● WORK TASK:
If a line of the material contains "подписанный", copy it.

● DATASET EXCERPTS:
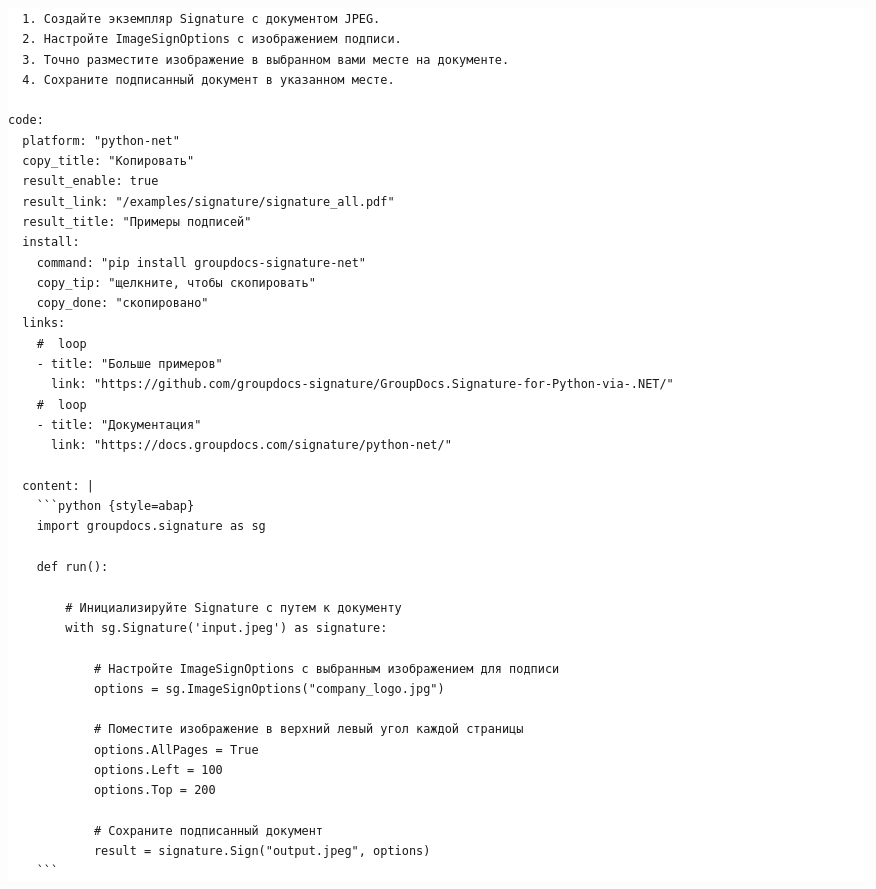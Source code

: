       1. Создайте экземпляр Signature с документом JPEG.
      2. Настройте ImageSignOptions с изображением подписи.
      3. Точно разместите изображение в выбранном вами месте на документе.
      4. Сохраните подписанный документ в указанном месте.
   
    code:
      platform: "python-net"
      copy_title: "Копировать"
      result_enable: true
      result_link: "/examples/signature/signature_all.pdf"
      result_title: "Примеры подписей"
      install:
        command: "pip install groupdocs-signature-net"
        copy_tip: "щелкните, чтобы скопировать"
        copy_done: "скопировано"
      links:
        #  loop
        - title: "Больше примеров"
          link: "https://github.com/groupdocs-signature/GroupDocs.Signature-for-Python-via-.NET/"
        #  loop
        - title: "Документация"
          link: "https://docs.groupdocs.com/signature/python-net/"
          
      content: |
        ```python {style=abap}
        import groupdocs.signature as sg

        def run():

            # Инициализируйте Signature с путем к документу
            with sg.Signature('input.jpeg') as signature:

                # Настройте ImageSignOptions с выбранным изображением для подписи
                options = sg.ImageSignOptions("company_logo.jpg")

                # Поместите изображение в верхний левый угол каждой страницы
                options.AllPages = True
                options.Left = 100
                options.Top = 200
                
                # Сохраните подписанный документ
                result = signature.Sign("output.jpeg", options)
        ```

● REPLY TO THE EXERCISE:
      4. Сохраните подписанный документ в указанном месте.
                # Сохраните подписанный документ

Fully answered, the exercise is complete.